The longtime Republican — who identifies himself as a fiscal conservative and social moderate — had not rooted for Trump in the race, believing the man's business practices to be absent the values of honesty, ethics and integrity that had guided his own successful career in employee and marketing communications.
Sheppard feared what a Trump victory might mean in a nation that casts presidents as role models and moral leaders, so when he saw Trump take hold of the key states of Pennsylvania and Michigan he began to worry.
The next morning his worries were confirmed.
"I turned on CNN as soon as I got up and it was on all the news," Sheppard recalled Trump's victory. "It truly sickened me for what I thought it represented. From that day I thought, 'I've got be a part of the resistance.'"
A businessman who'd come to California from Canada in 1980 and worked at a number of insurance and communications firms before growing his own company into a national consulting business and selling it at a profit 19 years later, Sheppard always thought of writing a book based on his life experiences and lessons.
He just didn't know the topic he would tackle until the morning after Election Day.
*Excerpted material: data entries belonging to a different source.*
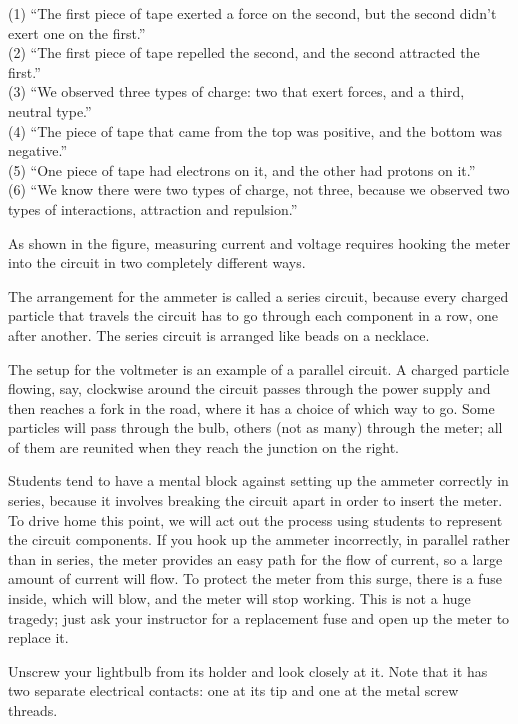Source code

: (1) ``The first piece of tape exerted a force on the second,
but the second didn't exert one on the first.''\\
(2) ``The first piece of tape repelled the second, and the
second attracted the first.''\\
(3) ``We observed three types of charge: two that exert
forces, and a third, neutral type.''\\
(4) ``The piece of tape that came from the top was positive,
and the bottom was negative.''\\
(5) ``One piece of tape had electrons on it, and the other
had protons on it.''\\
(6) ``We know there were two types of charge, not three,
because we observed two types of interactions, attraction
and repulsion.''


As shown in the figure, measuring current and voltage requires
hooking the meter into the circuit in two completely different
ways.


The arrangement for the ammeter is called a series circuit,
because every charged particle that travels the circuit has
to go through each component in a row, one after another.
The series circuit is arranged like beads on a necklace.

The setup for the voltmeter is an example of a parallel
circuit. A charged particle flowing, say, clockwise
around the circuit passes through the power supply and
then reaches a fork in the road, where it has a choice
of which way to go. Some particles will pass through the
bulb, others (not as many) through the meter; all of them
are reunited when they reach the junction on the right.

Students tend to have a mental block against setting up the
ammeter correctly in series, because it involves breaking the circuit
apart in order to insert the meter. To drive home this point,
we will act out the process using students to represent
the circuit components. If you hook up the ammeter incorrectly,
in parallel rather than in series, the meter provides an easy path for the flow
of current, so a large amount of current will flow. To protect the meter
from this surge, there is a fuse inside, which will blow, and the meter
will stop working. This is not a huge tragedy;
just ask your instructor for a replacement fuse and open up the
meter to replace it.

Unscrew your lightbulb from its holder and look closely at it. Note
that it has two separate electrical contacts: one at its tip and
one at the metal screw threads.

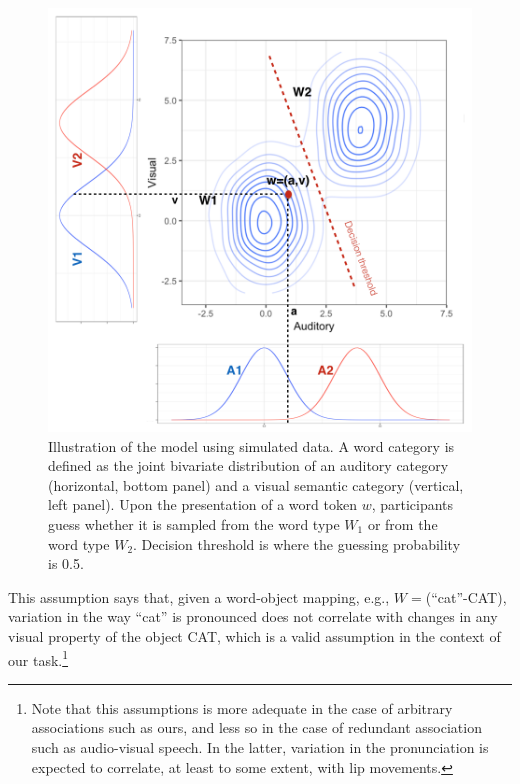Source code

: \documentclass[english,floatsintext,man]{apa6}
\theoremstyle{definition}
\theoremstyle{definition}
\theoremstyle{definition}
\theoremstyle{remark}
\begin{document}
\begin{figure}[!h]
\includegraphics[width=\textwidth]{pictures/model} \caption{Illustration of the model using simulated data. A word category is defined as the joint bivariate distribution of an auditory category (horizontal, bottom panel) and a visual semantic category (vertical, left panel). Upon the presentation of a word token $w$, participants guess whether it is sampled from the word type $W_1$ or from the word type $W_2$. Decision threshold is where the guessing probability is 0.5.}\label{fig:model}
\end{figure}

\noindent This assumption says that, given a word-object mapping, e.g.,
\(W=\)(\enquote{cat}-CAT), variation in the way \enquote{cat} is
pronounced does not correlate with changes in any visual property of the
object CAT, which is a valid assumption in the context of our
task.\footnote{Note that this assumptions is more adequate in the case of arbitrary associations such as ours, and less so in the case of redundant association such as audio-visual speech. In the latter, variation in the pronunciation is expected to correlate, at least to some extent, with lip movements.}
\end{document}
That's when he called up a writer friend of his with whom he'd recently reconnected, fellow Canadian John Lawrence Reynolds, and pitched a book that would plead the case for maintaining ethics and integrity as a pathway to profit in a business environment where the end often justifies the means.
Lawrence agreed, and one day later, Vancouver-based publishing company Figure 1 bought into Sheppard's project. The result — "Dividends of Decency: How Values-Based Leadership Will Help Businesses Flourish in Trump's America" — hits the stands April 14.
"Part business manifesto and part memoir," the book comprises three sections: a look at the historic failures of corporations that risked their values for profit and learned their lessons the hard way; a biography of Sheppard's own rise from childhood poverty in a Northern Ontario mining town to financial success in the States; and a primer on applying values-based leadership in the workplace.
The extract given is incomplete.